◆ **Your instructions**
Please give, exactly as they appear below, the line with "O outro está" and every line after it through the final one, and nothing else.

◆ **Excerpted records**
=== Section Start ===
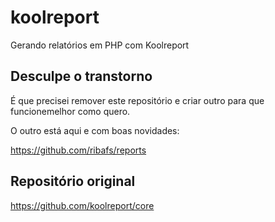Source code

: # koolreport

Gerando relatórios em PHP com Koolreport

## Desculpe o transtorno

É que precisei remover este repositório e criar outro para que funcionemelhor como quero.

O outro está aqui e com boas novidades:

https://github.com/ribafs/reports

## Repositório original

https://github.com/koolreport/core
=== Section End ===
◆ **Solution for this problem**
O outro está aqui e com boas novidades:

https://github.com/ribafs/reports

## Repositório original

https://github.com/koolreport/core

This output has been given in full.